赤ちょうちんカウンター

「最近の流行歌にはついていけなくてね。みんななんていうか、自分のことしか考えていない。」そう言って、コップに入った残りのお酒を渋い表情で飲み干すとお客様は、「ママ、もう一杯同じのちょうだい。それとさ、するめもらえる? あぶったやつ」

初めて《ママ》と言われました。ちなみに私はまだ学生です。でも、そう言わせる空気がこの場所にはあるのだと思います。

 

本日より、夏限定ということで始まった《赤ちょうちんカウンター》。いつもはただのカウンター席なのですが、夏だけ赤ちょうちんをぶらさげて、ワインやウイスキーより焼酎や酒を中心に棚にならべ、むかし懐かしいメンコや駄菓子を飾り販売しています。さっそくこれに反応したのが定年退職組の常連さんお二人です。店長のお知り合いで、ほぼ毎日当店にいらっしゃいます。

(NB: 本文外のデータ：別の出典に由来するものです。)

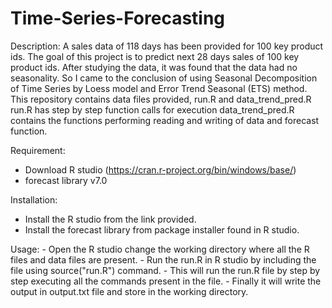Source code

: # Time-Series-Forecasting

Description:
			A sales data of 118 days has been provided for 100 key product ids. The goal of this project is to predict next 28 days sales of 100 key product ids. After studying the data, it was found that the data had no seasonality. So I came to the conclusion of using Seasonal Decomposition of Time Series by Loess model and Error Trend Seasonal (ETS) method. 
			This repository contains data files provided, run.R and data_trend_pred.R
			run.R has step by step function calls for execution
			data_trend_pred.R contains the functions performing reading and writing of data and forecast function.

Requirement:
- Download R studio (https://cran.r-project.org/bin/windows/base/)
- forecast library v7.0

Installation:
- Install the R studio from the link provided.
- Install the forecast library from package installer found in R studio. 

Usage:
		- Open the R studio change the working directory where all the R files and data files are present.
		- Run the run.R in R studio by including the file using source("run.R") command.
		- This will run the run.R file by step by step executing all the commands present in the file.
		- Finally it will write the output in output.txt file and store in the working directory.
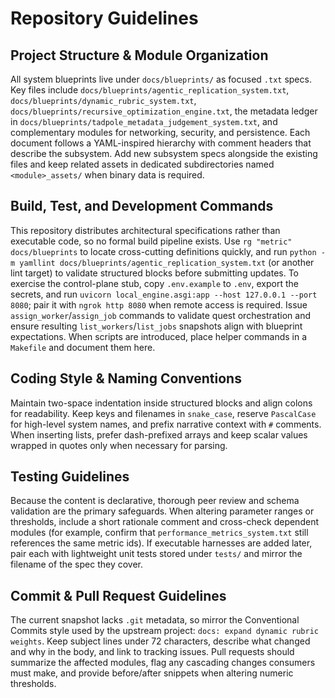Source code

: # Repository Guidelines

## Project Structure & Module Organization
All system blueprints live under `docs/blueprints/` as focused `.txt` specs. Key files include `docs/blueprints/agentic_replication_system.txt`, `docs/blueprints/dynamic_rubric_system.txt`, `docs/blueprints/recursive_optimization_engine.txt`, the metadata ledger in `docs/blueprints/tadpole_metadata_judgement_system.txt`, and complementary modules for networking, security, and persistence. Each document follows a YAML-inspired hierarchy with comment headers that describe the subsystem. Add new subsystem specs alongside the existing files and keep related assets in dedicated subdirectories named `<module>_assets/` when binary data is required.

## Build, Test, and Development Commands
This repository distributes architectural specifications rather than executable code, so no formal build pipeline exists. Use `rg "metric" docs/blueprints` to locate cross-cutting definitions quickly, and run `python -m yamllint docs/blueprints/agentic_replication_system.txt` (or another lint target) to validate structured blocks before submitting updates. To exercise the control-plane stub, copy `.env.example` to `.env`, export the secrets, and run `uvicorn local_engine.asgi:app --host 127.0.0.1 --port 8080`; pair it with `ngrok http 8080` when remote access is required. Issue `assign_worker`/`assign_job` commands to validate quest orchestration and ensure resulting `list_workers`/`list_jobs` snapshots align with blueprint expectations. When scripts are introduced, place helper commands in a `Makefile` and document them here.

## Coding Style & Naming Conventions
Maintain two-space indentation inside structured blocks and align colons for readability. Keep keys and filenames in `snake_case`, reserve `PascalCase` for high-level system names, and prefix narrative context with `#` comments. When inserting lists, prefer dash-prefixed arrays and keep scalar values wrapped in quotes only when necessary for parsing.

## Testing Guidelines
Because the content is declarative, thorough peer review and schema validation are the primary safeguards. When altering parameter ranges or thresholds, include a short rationale comment and cross-check dependent modules (for example, confirm that `performance_metrics_system.txt` still references the same metric ids). If executable harnesses are added later, pair each with lightweight unit tests stored under `tests/` and mirror the filename of the spec they cover.

## Commit & Pull Request Guidelines
The current snapshot lacks `.git` metadata, so mirror the Conventional Commits style used by the upstream project: `docs: expand dynamic rubric weights`. Keep subject lines under 72 characters, describe what changed and why in the body, and link to tracking issues. Pull requests should summarize the affected modules, flag any cascading changes consumers must make, and provide before/after snippets when altering numeric thresholds.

するめの次はえだまめにいき、ラストはスイカ。アイスクリームは次の日にとっておくと言います。このカウンターのそばに併設しておいてあるのが、いわゆる流行歌を蓄音してあるジュークボックスです。このジュークボックスは、《NEW》というテロップがついている箇所があり、それが80‘sの初期の楽曲になっています。《NEW》なのに私がうまれるずっと前。

常連さんは言います。

「昔は一人一人で違う音楽を聴くんじゃなくて、みんなで同じ歌謡曲を聞いていたもんだよ」と。

その時でした。あるものを見つけて常連さんが言います。

「あれ、この蓄音機、イヤホンをつけて聞くジャックがついているよ。やっぱり、最新式は便利だねえ」としたり顔でした。